Dataset records
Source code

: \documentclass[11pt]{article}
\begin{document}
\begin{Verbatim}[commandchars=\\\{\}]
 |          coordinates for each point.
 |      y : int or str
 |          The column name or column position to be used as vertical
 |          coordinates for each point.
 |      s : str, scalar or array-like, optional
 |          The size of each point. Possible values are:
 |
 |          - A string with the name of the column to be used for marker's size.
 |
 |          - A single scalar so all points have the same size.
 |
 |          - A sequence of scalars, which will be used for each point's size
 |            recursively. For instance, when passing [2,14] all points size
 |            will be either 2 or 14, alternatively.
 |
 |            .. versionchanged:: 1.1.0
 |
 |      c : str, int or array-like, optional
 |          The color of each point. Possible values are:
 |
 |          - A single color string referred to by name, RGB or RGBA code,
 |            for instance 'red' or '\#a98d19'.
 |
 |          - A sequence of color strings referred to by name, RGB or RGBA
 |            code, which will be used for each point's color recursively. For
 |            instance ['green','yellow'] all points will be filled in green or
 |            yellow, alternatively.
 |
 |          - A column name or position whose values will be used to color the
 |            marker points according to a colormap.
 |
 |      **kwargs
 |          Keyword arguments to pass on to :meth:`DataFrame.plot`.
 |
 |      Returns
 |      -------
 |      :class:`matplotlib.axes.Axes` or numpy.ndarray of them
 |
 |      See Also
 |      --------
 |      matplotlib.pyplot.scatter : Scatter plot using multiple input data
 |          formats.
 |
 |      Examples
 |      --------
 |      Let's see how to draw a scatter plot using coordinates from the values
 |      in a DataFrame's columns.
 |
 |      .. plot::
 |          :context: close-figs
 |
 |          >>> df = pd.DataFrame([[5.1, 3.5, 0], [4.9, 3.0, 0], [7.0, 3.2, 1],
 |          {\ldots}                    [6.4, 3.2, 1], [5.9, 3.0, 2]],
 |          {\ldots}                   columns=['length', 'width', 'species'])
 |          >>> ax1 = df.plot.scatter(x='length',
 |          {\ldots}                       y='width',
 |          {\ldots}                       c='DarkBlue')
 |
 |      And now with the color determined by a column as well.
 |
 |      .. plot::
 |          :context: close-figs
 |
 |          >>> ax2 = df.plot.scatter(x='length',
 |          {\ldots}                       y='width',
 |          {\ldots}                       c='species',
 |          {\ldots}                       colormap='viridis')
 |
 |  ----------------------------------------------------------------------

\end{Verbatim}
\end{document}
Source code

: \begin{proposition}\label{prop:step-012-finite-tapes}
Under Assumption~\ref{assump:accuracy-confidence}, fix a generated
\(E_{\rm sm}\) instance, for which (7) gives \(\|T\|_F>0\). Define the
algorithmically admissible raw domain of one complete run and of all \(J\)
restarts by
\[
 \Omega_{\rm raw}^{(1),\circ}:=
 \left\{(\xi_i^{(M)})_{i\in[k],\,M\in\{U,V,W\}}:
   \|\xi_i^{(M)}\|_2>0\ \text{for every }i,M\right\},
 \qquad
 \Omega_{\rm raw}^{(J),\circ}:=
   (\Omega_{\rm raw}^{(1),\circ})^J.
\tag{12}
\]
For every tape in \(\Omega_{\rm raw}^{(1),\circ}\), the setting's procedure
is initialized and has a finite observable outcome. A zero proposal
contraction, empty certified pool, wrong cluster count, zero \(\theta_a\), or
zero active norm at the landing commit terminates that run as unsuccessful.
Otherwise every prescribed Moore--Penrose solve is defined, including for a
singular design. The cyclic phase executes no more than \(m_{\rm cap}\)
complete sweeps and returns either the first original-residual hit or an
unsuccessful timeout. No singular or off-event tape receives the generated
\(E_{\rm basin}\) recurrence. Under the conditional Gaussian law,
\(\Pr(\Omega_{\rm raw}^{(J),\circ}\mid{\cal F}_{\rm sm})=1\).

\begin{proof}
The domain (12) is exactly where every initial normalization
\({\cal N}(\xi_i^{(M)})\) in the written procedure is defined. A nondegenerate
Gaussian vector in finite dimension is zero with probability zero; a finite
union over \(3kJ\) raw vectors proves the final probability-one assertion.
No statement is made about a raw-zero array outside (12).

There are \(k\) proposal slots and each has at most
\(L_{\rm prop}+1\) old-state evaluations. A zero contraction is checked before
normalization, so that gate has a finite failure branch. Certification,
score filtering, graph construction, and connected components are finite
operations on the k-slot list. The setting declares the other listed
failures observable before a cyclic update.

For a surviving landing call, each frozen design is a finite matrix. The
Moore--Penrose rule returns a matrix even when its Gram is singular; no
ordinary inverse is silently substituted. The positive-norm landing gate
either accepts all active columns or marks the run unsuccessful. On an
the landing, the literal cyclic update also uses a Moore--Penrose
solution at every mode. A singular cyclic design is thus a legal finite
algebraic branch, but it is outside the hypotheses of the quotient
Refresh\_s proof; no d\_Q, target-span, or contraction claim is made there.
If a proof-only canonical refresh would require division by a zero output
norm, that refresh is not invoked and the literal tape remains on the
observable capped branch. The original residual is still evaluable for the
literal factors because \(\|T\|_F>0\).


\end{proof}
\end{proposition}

- TASK DIRECTIONS -
Return all of the above records exactly, leaving no line out.

- EXERCISE RESPONSE -
Source code

: \documentclass[11pt]{article}
\begin{document}
\begin{Verbatim}[commandchars=\\\{\}]
 |          coordinates for each point.
 |      y : int or str
 |          The column name or column position to be used as vertical
 |          coordinates for each point.
 |      s : str, scalar or array-like, optional
 |          The size of each point. Possible values are:
 |
 |          - A string with the name of the column to be used for marker's size.
 |
 |          - A single scalar so all points have the same size.
 |
 |          - A sequence of scalars, which will be used for each point's size
 |            recursively. For instance, when passing [2,14] all points size
 |            will be either 2 or 14, alternatively.
 |
 |            .. versionchanged:: 1.1.0
 |
 |      c : str, int or array-like, optional
 |          The color of each point. Possible values are:
 |
 |          - A single color string referred to by name, RGB or RGBA code,
 |            for instance 'red' or '\#a98d19'.
 |
 |          - A sequence of color strings referred to by name, RGB or RGBA
 |            code, which will be used for each point's color recursively. For
 |            instance ['green','yellow'] all points will be filled in green or
 |            yellow, alternatively.
 |
 |          - A column name or position whose values will be used to color the
 |            marker points according to a colormap.
 |
 |      **kwargs
 |          Keyword arguments to pass on to :meth:`DataFrame.plot`.
 |
 |      Returns
 |      -------
 |      :class:`matplotlib.axes.Axes` or numpy.ndarray of them
 |
 |      See Also
 |      --------
 |      matplotlib.pyplot.scatter : Scatter plot using multiple input data
 |          formats.
 |
 |      Examples
 |      --------
 |      Let's see how to draw a scatter plot using coordinates from the values
 |      in a DataFrame's columns.
 |
 |      .. plot::
 |          :context: close-figs
 |
 |          >>> df = pd.DataFrame([[5.1, 3.5, 0], [4.9, 3.0, 0], [7.0, 3.2, 1],
 |          {\ldots}                    [6.4, 3.2, 1], [5.9, 3.0, 2]],
 |          {\ldots}                   columns=['length', 'width', 'species'])
 |          >>> ax1 = df.plot.scatter(x='length',
 |          {\ldots}                       y='width',
 |          {\ldots}                       c='DarkBlue')
 |
 |      And now with the color determined by a column as well.
 |
 |      .. plot::
 |          :context: close-figs
 |
 |          >>> ax2 = df.plot.scatter(x='length',
 |          {\ldots}                       y='width',
 |          {\ldots}                       c='species',
 |          {\ldots}                       colormap='viridis')
 |
 |  ----------------------------------------------------------------------

\end{Verbatim}
\end{document}
Source code

: \begin{proposition}\label{prop:step-012-finite-tapes}
Under Assumption~\ref{assump:accuracy-confidence}, fix a generated
\(E_{\rm sm}\) instance, for which (7) gives \(\|T\|_F>0\). Define the
algorithmically admissible raw domain of one complete run and of all \(J\)
restarts by
\[
 \Omega_{\rm raw}^{(1),\circ}:=
 \left\{(\xi_i^{(M)})_{i\in[k],\,M\in\{U,V,W\}}:
   \|\xi_i^{(M)}\|_2>0\ \text{for every }i,M\right\},
 \qquad
 \Omega_{\rm raw}^{(J),\circ}:=
   (\Omega_{\rm raw}^{(1),\circ})^J.
\tag{12}
\]
For every tape in \(\Omega_{\rm raw}^{(1),\circ}\), the setting's procedure
is initialized and has a finite observable outcome. A zero proposal
contraction, empty certified pool, wrong cluster count, zero \(\theta_a\), or
zero active norm at the landing commit terminates that run as unsuccessful.
Otherwise every prescribed Moore--Penrose solve is defined, including for a
singular design. The cyclic phase executes no more than \(m_{\rm cap}\)
complete sweeps and returns either the first original-residual hit or an
unsuccessful timeout. No singular or off-event tape receives the generated
\(E_{\rm basin}\) recurrence. Under the conditional Gaussian law,
\(\Pr(\Omega_{\rm raw}^{(J),\circ}\mid{\cal F}_{\rm sm})=1\).

\begin{proof}
The domain (12) is exactly where every initial normalization
\({\cal N}(\xi_i^{(M)})\) in the written procedure is defined. A nondegenerate
Gaussian vector in finite dimension is zero with probability zero; a finite
union over \(3kJ\) raw vectors proves the final probability-one assertion.
No statement is made about a raw-zero array outside (12).

There are \(k\) proposal slots and each has at most
\(L_{\rm prop}+1\) old-state evaluations. A zero contraction is checked before
normalization, so that gate has a finite failure branch. Certification,
score filtering, graph construction, and connected components are finite
operations on the k-slot list. The setting declares the other listed
failures observable before a cyclic update.

For a surviving landing call, each frozen design is a finite matrix. The
Moore--Penrose rule returns a matrix even when its Gram is singular; no
ordinary inverse is silently substituted. The positive-norm landing gate
either accepts all active columns or marks the run unsuccessful. On an
the landing, the literal cyclic update also uses a Moore--Penrose
solution at every mode. A singular cyclic design is thus a legal finite
algebraic branch, but it is outside the hypotheses of the quotient
Refresh\_s proof; no d\_Q, target-span, or contraction claim is made there.
If a proof-only canonical refresh would require division by a zero output
norm, that refresh is not invoked and the literal tape remains on the
observable capped branch. The original residual is still evaluable for the
literal factors because \(\|T\|_F>0\).


\end{proof}
\end{proposition}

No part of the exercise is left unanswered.